Paul speaks of “all Scripture” as that which is “God-breathed,” and the method of its arrival was that “holy men of God spake as they were moved (or borne along) by the Holy Ghost.” (2 Peter 1:21).
Conscious of belonging himself to that inspired company, Paul affirms: “Which things also we speak, not in the words which man’s wisdom teacheth, but which the Holy Ghost teacheth.” (1 Corinthians 2:13).
We confess very frankly that this passage seems to us to agree with hundreds of others in confirming the verbal inspiration of the Bible. College students know that many professors now strongly inveigh against that doctrine: and even though they belong to the professed Christian company, they propagate another theory altogether, admitting that God may “have “stimulated” the thought, hut objecting to His having provided “words” with which to clothe it. The Verbal Inspiration theory is now commonly set aside and the doctrine of “illumination”‘ is advocated instead, as the most that can be claimed for the authors of the sixty-six books that constitute this great Library. The same men, however, who reject the Bible as the very Word of God, would go into court tomorrow and insist upon the settlement of an estate in which they were named as heirs, on a verbal basis, and would call the attention of attorneys and judge to “what was written” and, unless they had some unrighteous end to be conserved, they would permit no departure from the very words in which the testator had expressed himself.

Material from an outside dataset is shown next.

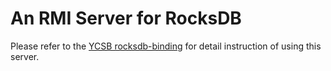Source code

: # An RMI Server for RocksDB

Please refer to the [YCSB rocksdb-binding](https://github.com/ljishen/YCSB/tree/remote-rocksdb/rocksdb) for detail instruction of using this server.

It is little wonder, therefore, that the New Testament writers, who may be conceded to have known what the Scriptures were, refer to the Old Testament more than eighty times as that “which is written ‘; and never once did they abandon the literal acceptance of the same. The modern method of admitting that the Bible may “contain” the Scriptures but is not itself “wholly God’s Word,” is merely a form of unbelief. If God has revealed His will to men in this Book it is hardly reasonable that He would do so with less care than any intelligent, faithful father would show in framing the document that bequeathed his possessions to his children. If in the Civil Courts the slightest word of the testator is the weightiest law, who would dare to treat with contempt, thought or phrase found in the Divine will?
Let it be understood there is a decided difference between the plain statement of Sacred Scripture and some absurd interpretation. The scientist is under no obligation whatever to harmonize “knowledge gained and verified” with fanciful interpretations of Holy Writ: nor. is the intelligent student of Scripture under the slightest obligation to bring the Bible into line with the pseudo-sciences of the day. Science is God’s voice in nature and the Scriptures are God’s voice in Grace. It does not fall to the lot of any mortal to harmonize these voices; the harmony is in Him. This common authorship compels agreement. With man that would not be a logical necessity. Man can, and often does, write and speak contradictory things.
It is said that an auditor once went to Mr. Beecher and said: “Dr. Beecher, what you said today was contrary to what you said last Sunday.” To which Beecher is reported to have replied: “Come and hear me next Sunday and may contradict the statements of both days.” But such contraversion is not consonant with the character of God.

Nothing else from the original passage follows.